I like to write about my relationship with my husband from time to time. Do you remember the song, “Opposites Attract” by Paula Abdul? That pretty much sums the two of us up! I am wild, he is not. I have a big mouth, he does not. I have a lack of filter, he has total control. I am an anxious -Annie, he is cool, calm and collected. I am impulsive, he is methodical. I always want to be doing something outside of the house, while he is content with being home. I live for tequila, and he loves a good Moscow Mule.
We could not be more opposite, but I think that is what makes us perfect for one another. The one thing we both have in common is something that fuels our marriage and maximizes our time together. We both like to try new things, and are always down for a new adventure. Stepping out of the norm fuels our fire. When we find something new to do together that we love, we call it “our thing.” Learning something new brings us closer to one another, because we both have a clean slate and start from ground zero.
No one is an expert, which allows us to teach each other, learn from each other, make mistakes together, be dependent upon one another, and we ultimately grow as a couple.
What sort of new ventures do we tackle together?
Racquetball: Six years ago, we started playing racquetball together. It was our fun time. We bought our little rackets and would go up to the Bellevue Club and play for an hour. It was fun because neither one of us was that great, (but of course he was better than me), ha! He would show me a few tricks he learned and I’d show him how I can adapt to his tricks and still score! We started off with a small adventure and it continued to grow from there.
Hiking: Last year we started hiking together and it was a challenge for us both, but we always love a good challenge. We devoted time to hike together every week. We both enjoyed the “unknown” about hiking. We didn’t know if it was going to rain, be muddy, if the trail would be extra rocky or know how long it was going to take to get to the top of the mountain… and we loved it! We would sweat together, trip over rocks together and get lost together. When I wanted to stop, he pushed me to keep going and when he didn’t feel like hiking I encouraged him to go. Week after week, as we tackled each mountain, we were so proud of ourselves as a couple.
Snowboarding: Our most recent and probably most challenging adventure has been snowboarding.
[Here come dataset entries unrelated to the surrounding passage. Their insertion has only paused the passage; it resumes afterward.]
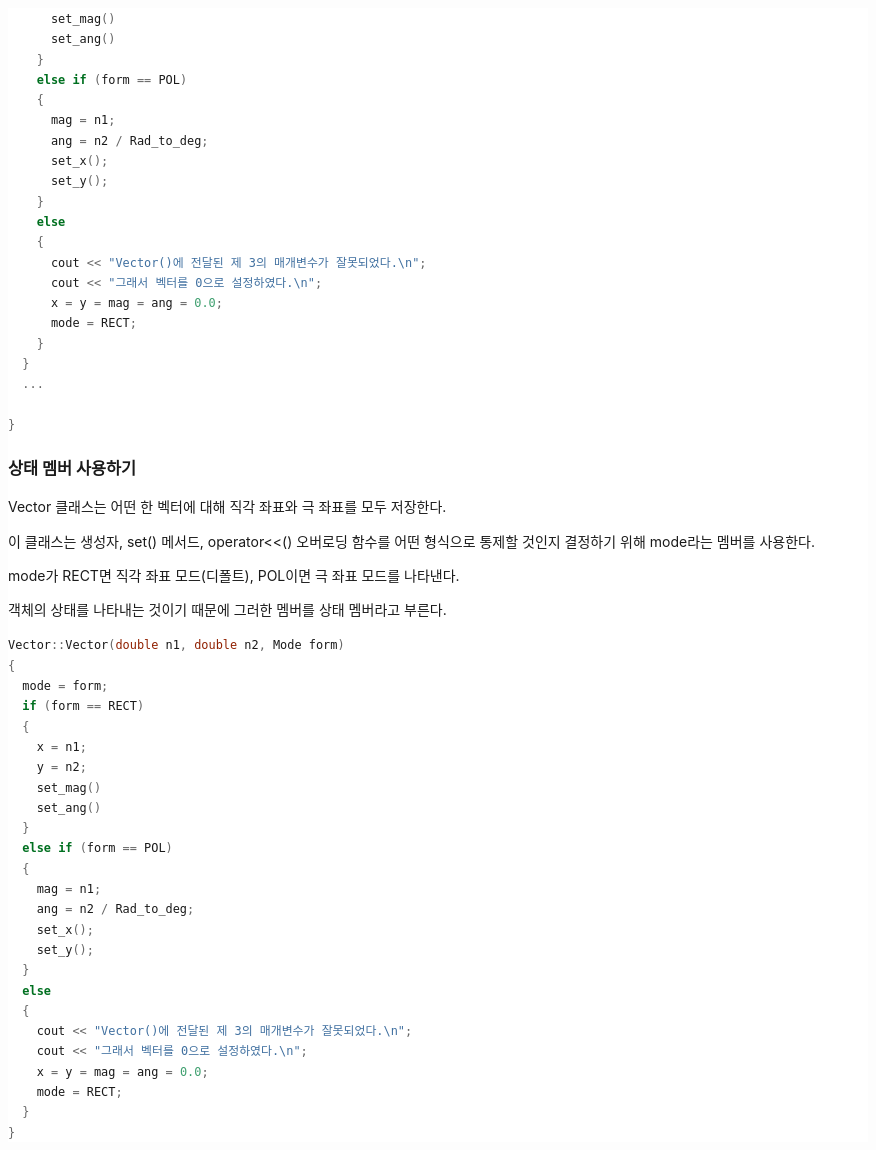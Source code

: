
 ```cpp
      set_mag()
      set_ang()
    }
    else if (form == POL)
    {
      mag = n1;
      ang = n2 / Rad_to_deg;
      set_x();
      set_y();
    }
    else
    {
      cout << "Vector()에 전달된 제 3의 매개변수가 잘못되었다.\n";
      cout << "그래서 벡터를 0으로 설정하였다.\n";
      x = y = mag = ang = 0.0;
      mode = RECT;
    }
  }
  ...

}
```

### 상태 멤버 사용하기

Vector 클래스는 어떤 한 벡터에 대해 직각 좌표와 극 좌표를 모두 저장한다.

이 클래스는 생성자, set() 메서드, operator<<() 오버로딩 함수를 어떤 형식으로 통제할 것인지 결정하기 위해 mode라는 멤버를 사용한다.

mode가 RECT면 직각 좌표 모드(디폴트), POL이면 극 좌표 모드를 나타낸다.

객체의 상태를 나타내는 것이기 때문에 그러한 멤버를 상태 멤버라고 부른다.

```cpp
Vector::Vector(double n1, double n2, Mode form)
{
  mode = form;
  if (form == RECT)
  {
    x = n1;
    y = n2;
    set_mag()
    set_ang()
  }
  else if (form == POL)
  {
    mag = n1;
    ang = n2 / Rad_to_deg;
    set_x();
    set_y();
  }
  else
  {
    cout << "Vector()에 전달된 제 3의 매개변수가 잘못되었다.\n";
    cout << "그래서 벡터를 0으로 설정하였다.\n";
    x = y = mag = ang = 0.0;
    mode = RECT;
  }
}
```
Marcus went once before I started, but he never expressed interest in doing it again. His cousin and his wife, (his wife is pretty much a pro) invited us to Mt. Hood to snowboard. Marcus wasn’t thrilled, but I knew this could be the start of another bonding experience for us. Snowboarding on Mt. Hood was a tall order, (literally) but we decided to do it together. Mind you, we fell down the mountain so much that we could barely move the next day, but we fell together, haha!
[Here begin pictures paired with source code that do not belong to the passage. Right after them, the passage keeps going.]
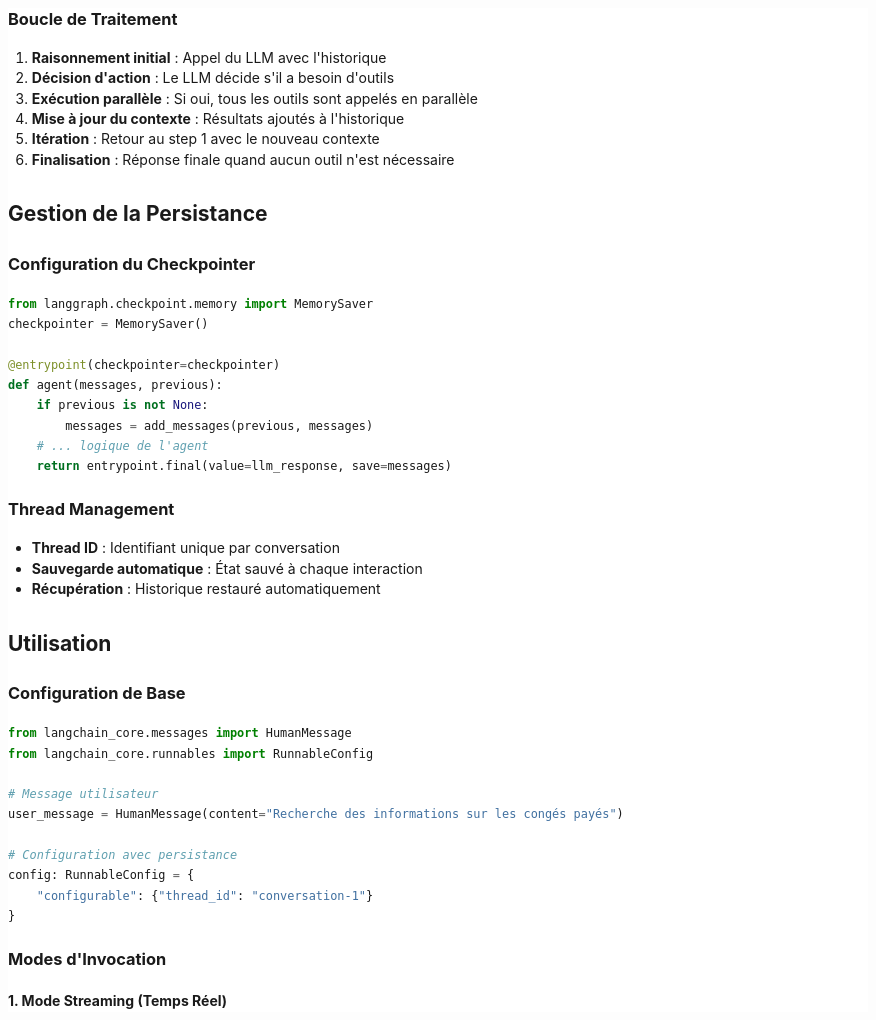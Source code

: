 ### Boucle de Traitement

1. **Raisonnement initial** : Appel du LLM avec l'historique
2. **Décision d'action** : Le LLM décide s'il a besoin d'outils
3. **Exécution parallèle** : Si oui, tous les outils sont appelés en parallèle
4. **Mise à jour du contexte** : Résultats ajoutés à l'historique
5. **Itération** : Retour au step 1 avec le nouveau contexte
6. **Finalisation** : Réponse finale quand aucun outil n'est nécessaire

## Gestion de la Persistance

### Configuration du Checkpointer

```python
from langgraph.checkpoint.memory import MemorySaver
checkpointer = MemorySaver()

@entrypoint(checkpointer=checkpointer)
def agent(messages, previous):
    if previous is not None:
        messages = add_messages(previous, messages)
    # ... logique de l'agent
    return entrypoint.final(value=llm_response, save=messages)
```

### Thread Management

- **Thread ID** : Identifiant unique par conversation
- **Sauvegarde automatique** : État sauvé à chaque interaction
- **Récupération** : Historique restauré automatiquement

## Utilisation

### Configuration de Base

```python
from langchain_core.messages import HumanMessage
from langchain_core.runnables import RunnableConfig

# Message utilisateur
user_message = HumanMessage(content="Recherche des informations sur les congés payés")

# Configuration avec persistance
config: RunnableConfig = {
    "configurable": {"thread_id": "conversation-1"}
}
```

### Modes d'Invocation

#### 1. Mode Streaming (Temps Réel)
Over time, snowboarding has become “our thing.” The more skill he picks up, the more he teaches me. We continue to learn together, encourage each other and grow our skills together; now I’m pretty sure we are both addicted. It is such an adventure to sneak away and go hit the slopes together. As a matter of fact, for our 10th wedding anniversary, guess what we did? Snowboarding!
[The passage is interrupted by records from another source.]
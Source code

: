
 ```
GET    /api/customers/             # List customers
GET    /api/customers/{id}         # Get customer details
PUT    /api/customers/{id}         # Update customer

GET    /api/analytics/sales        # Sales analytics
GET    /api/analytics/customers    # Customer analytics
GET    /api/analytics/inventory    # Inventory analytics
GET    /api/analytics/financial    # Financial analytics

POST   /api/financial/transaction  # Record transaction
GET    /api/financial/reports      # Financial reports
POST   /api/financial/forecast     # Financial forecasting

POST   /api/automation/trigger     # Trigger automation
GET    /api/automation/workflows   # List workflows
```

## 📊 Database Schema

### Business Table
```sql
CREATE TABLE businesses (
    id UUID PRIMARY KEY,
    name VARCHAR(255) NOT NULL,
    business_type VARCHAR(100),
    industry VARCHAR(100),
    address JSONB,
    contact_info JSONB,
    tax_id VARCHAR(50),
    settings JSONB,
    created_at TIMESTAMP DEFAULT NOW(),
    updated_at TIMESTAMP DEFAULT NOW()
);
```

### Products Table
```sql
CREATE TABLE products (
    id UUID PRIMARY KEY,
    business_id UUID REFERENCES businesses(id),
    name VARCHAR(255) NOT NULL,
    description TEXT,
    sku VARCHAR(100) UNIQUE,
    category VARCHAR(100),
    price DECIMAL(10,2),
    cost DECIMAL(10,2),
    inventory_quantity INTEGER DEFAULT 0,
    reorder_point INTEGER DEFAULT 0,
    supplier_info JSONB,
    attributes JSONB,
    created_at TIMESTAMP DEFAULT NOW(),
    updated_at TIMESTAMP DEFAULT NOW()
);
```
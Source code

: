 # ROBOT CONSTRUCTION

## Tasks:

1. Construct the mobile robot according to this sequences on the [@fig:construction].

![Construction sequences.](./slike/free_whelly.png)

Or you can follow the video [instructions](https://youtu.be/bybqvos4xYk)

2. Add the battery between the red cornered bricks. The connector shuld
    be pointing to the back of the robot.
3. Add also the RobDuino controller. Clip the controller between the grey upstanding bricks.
All the stories above are examples of what we do to keep our relationship fresh. There is something about starting a new adventure with the one you love that brings you closer together. We both get excited and look forward to doing “our thing.” Spending time together outside our normal environment works for us and is needed to keep our marriage fresh. The more we try, the more we have in common, and the more we bond. After we finish hiking or snowboarding, we often look at each other and give each other a high-five, because we both know we are one bad-ass couple and are down for any
Cheers to more learning, growing and loving together!